Nearly half of respondents — 49% — said they had only low or moderate visibility into their own software supply chains. Yet only 30% would agree that AI adoption had increased supply-chain risks, and a mere 25% planned to ask
third-party suppliers about their security in the coming year.
There’s also a certain disconnect in the survey results, with fears about AI tempered by overconfidence in one’s own abilities. Fifty-four percent of respondents claim to be highly competent at using AI to enhance cybersecurity, and 52% feel just as confident in their abilities to defend against attackers who use AI.
However, there’s a substantial difference between the bulk of the respondents and those few — about 7% of the total of 1,500 — that LevelBlue classified as already having achieved cyber resilience.
“An organization with a cyber-resilient culture is a place where everyone, at every level, understands their role in cybersecurity and takes accountability for it — including protecting sensitive data and systems,” the 2025 Futures Report explains.

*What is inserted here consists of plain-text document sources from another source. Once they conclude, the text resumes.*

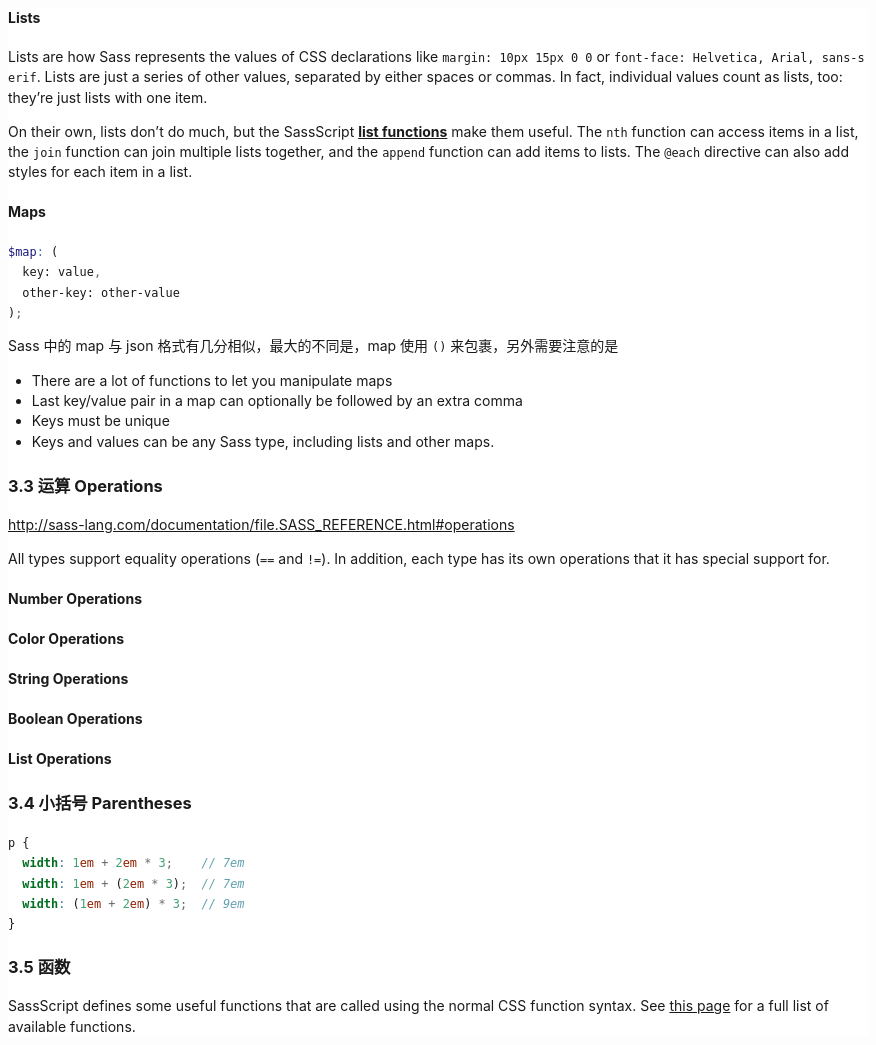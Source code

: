 #### Lists

Lists are how Sass represents the values of CSS declarations like `margin: 10px 15px 0 0` or `font-face: Helvetica, Arial, sans-serif`. Lists are just a series of other values, separated by either spaces or commas. In fact, individual values count as lists, too: they’re just lists with one item.

On their own, lists don’t do much, but the SassScript [**list functions**](http://sass-lang.com/documentation/Sass/Script/Functions.html#list-functions) make them useful. The `nth` function can access items in a list, the `join` function can join multiple lists together, and the `append` function can add items to lists. The `@each` directive can also add styles for each item in a list.

#### Maps

```scss
$map: (
  key: value,
  other-key: other-value
);
```

Sass 中的 map 与 json 格式有几分相似，最大的不同是，map 使用 `()` 来包裹，另外需要注意的是

* There are a lot of functions to let you manipulate maps
* Last key/value pair in a map can optionally be followed by an extra comma
* Keys must be unique
* Keys and values can be any Sass type, including lists and other maps.


### 3.3 运算 Operations

http://sass-lang.com/documentation/file.SASS_REFERENCE.html#operations

All types support equality operations (`==` and `!=`). In addition, each type has its own operations that it has special support for.

#### Number Operations
#### Color Operations
#### String Operations
#### Boolean Operations
#### List Operations

### 3.4 小括号 Parentheses

```scss
p {
  width: 1em + 2em * 3;    // 7em
  width: 1em + (2em * 3);  // 7em
  width: (1em + 2em) * 3;  // 9em
}
```

### 3.5 函数 

SassScript defines some useful functions that are called using the normal CSS function syntax.
See [this page](http://sass-lang.com/documentation/Sass/Script/Functions.html) for a full list of available functions.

Most notably, none of the 100 or so organizations that LevelBlue deemed cyber resilient had experienced a breach in the 12 months preceding the survey.
Ninety-four percent of the cyber-resilient elite said they were making investments in software-supply-chain security, versus 62% of the total group. The numbers were nearly identical — 91% versus 63% — when it came to investments in
advanced threat detection.
And 79% of the cyber-resilient group felt comfortable taking innovation risks, compared to 61% of the overall group, due to a flexible approach to cybersecurity.
When asked about the driving factors toward better software-supply-chain visibility in their organizations, 35% of the cyber-resilient respondents cited awareness of known vulnerabilities, while only 28% of the larger group listed it. Thirty-four percent of the cyber-resilient group mentioned rating suppliers on security, against 24% of the total.
Even the leaders fell behind in one key aspect. Asked about which cybersecurity measures their organizations were making or had made significant investments in, only 35% of the total group mentioned the very effective adoption of a
zero-trust network architecture — and only 45% of the cyber resilient did.
Nevertheless, the authors of the LevelBlue report felt that the cyber resilient group would continue to lead the way, and they expected to see that group grow larger in future years. In other words, we need to see far fewer three-month recovery timelines.
“The cyber-resilient organizations in our research are more committed to taking a proactive approach to improving their cybersecurity,” states the report. “Far more are investing in cyber-resilience processes across the business and generative AI for protection against social engineering attacks.”